Leukotriene A(4) (LTA(4)) hydrolase catalyzes the final step in leukotriene B-4(LTB4) synthesis. In addition to its role in LTB4 synthesis, the enzyme possesses aminopeptidase activity. In this study, we sought to define the subcellular distribution of LTA(4) hydrolase in alveolar epithelial cells, which lack 5-lipoxygenase and do not synthesize LTA(4). Immunohistochemical staining localized LTA(4) hydrolase in the nucleus of type II but not type I alveolar epithelial cells of normal mouse, human, and rat lungs.
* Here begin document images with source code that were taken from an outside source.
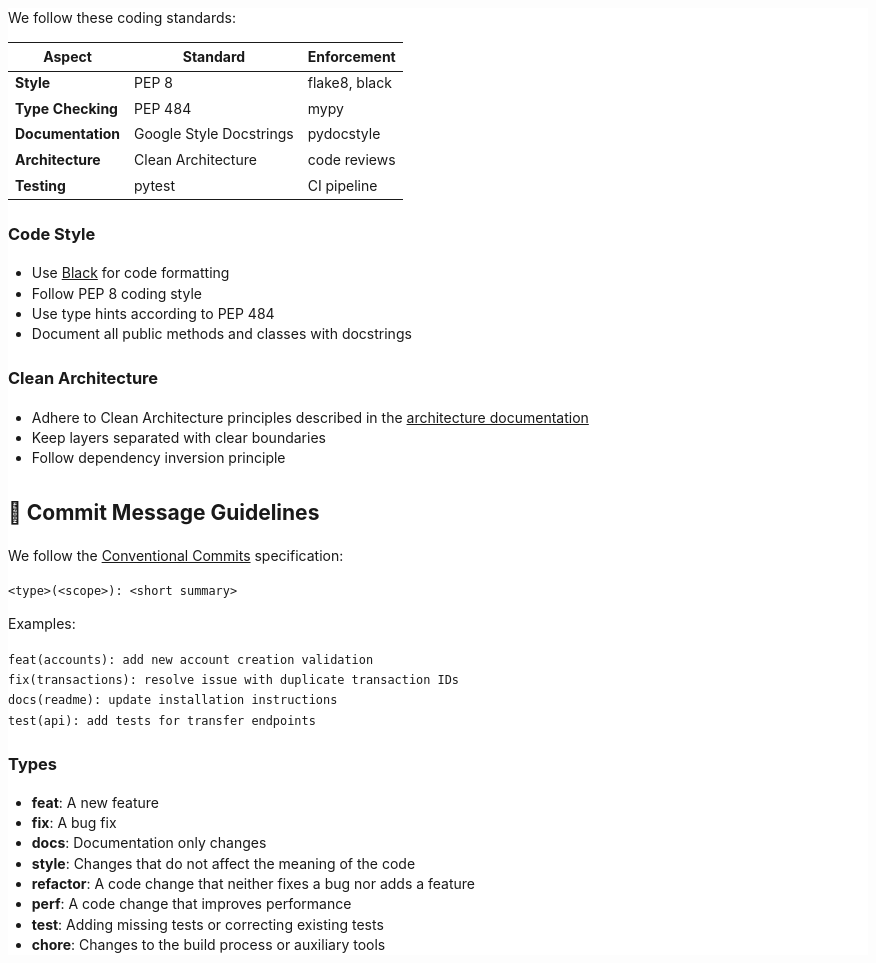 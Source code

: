 We follow these coding standards:

<div align="center">

| Aspect | Standard | Enforcement |
|--------|----------|-------------|
| **Style** | PEP 8 | flake8, black |
| **Type Checking** | PEP 484 | mypy |
| **Documentation** | Google Style Docstrings | pydocstyle |
| **Architecture** | Clean Architecture | code reviews |
| **Testing** | pytest | CI pipeline |

</div>

### Code Style

- Use [Black](https://github.com/psf/black) for code formatting
- Follow PEP 8 coding style
- Use type hints according to PEP 484
- Document all public methods and classes with docstrings

### Clean Architecture

- Adhere to Clean Architecture principles described in the [architecture documentation](documentation/clean_architecture/clean_architecture_overview.md)
- Keep layers separated with clear boundaries
- Follow dependency inversion principle

## 📝 Commit Message Guidelines

We follow the [Conventional Commits](https://www.conventionalcommits.org/) specification:

```
<type>(<scope>): <short summary>
```

Examples:

```
feat(accounts): add new account creation validation
fix(transactions): resolve issue with duplicate transaction IDs
docs(readme): update installation instructions
test(api): add tests for transfer endpoints
```

### Types

- **feat**: A new feature
- **fix**: A bug fix
- **docs**: Documentation only changes
- **style**: Changes that do not affect the meaning of the code
- **refactor**: A code change that neither fixes a bug nor adds a feature
- **perf**: A code change that improves performance
- **test**: Adding missing tests or correcting existing tests
- **chore**: Changes to the build process or auxiliary tools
Nuclear localization of LTA(4) hydrolase was also demonstrated in proliferating type II-like A549 cells. The apparent redistribution of LTA(4) hydrolase from the nucleus to the cytoplasm during type II-to-type I cell differentiation in vivo was recapitulated in vitro. Surprisingly, this change in localization of LTA(4) hydrolase did not affect the capacity of isolated cells to convert LTA(4) to LTB4. However, proliferation of A549 cells was inhibited by the aminopeptidase inhibitor bestatin. Nuclear accumulation of LTA(4) hydrolase was also conspicuous in epithelial cells during alveolar repair following bleomycin-induced acute lung injury in mice, as well as in hyperplastic type II cells associated with fibrotic lung tissues from patients with idiopathic pulmonary fibrosis. These results show for the first time that LTA(4) hydrolase can be accumulated in the nucleus of type II alveolar epithelial cells and that redistribution of the enzyme to the cytoplasm occurs with differentiation to the type I phenotype. Furthermore, the aminopeptidase activity of LTA(4) hydrolase within the nucleus may play a role in promoting epithelial cell growth.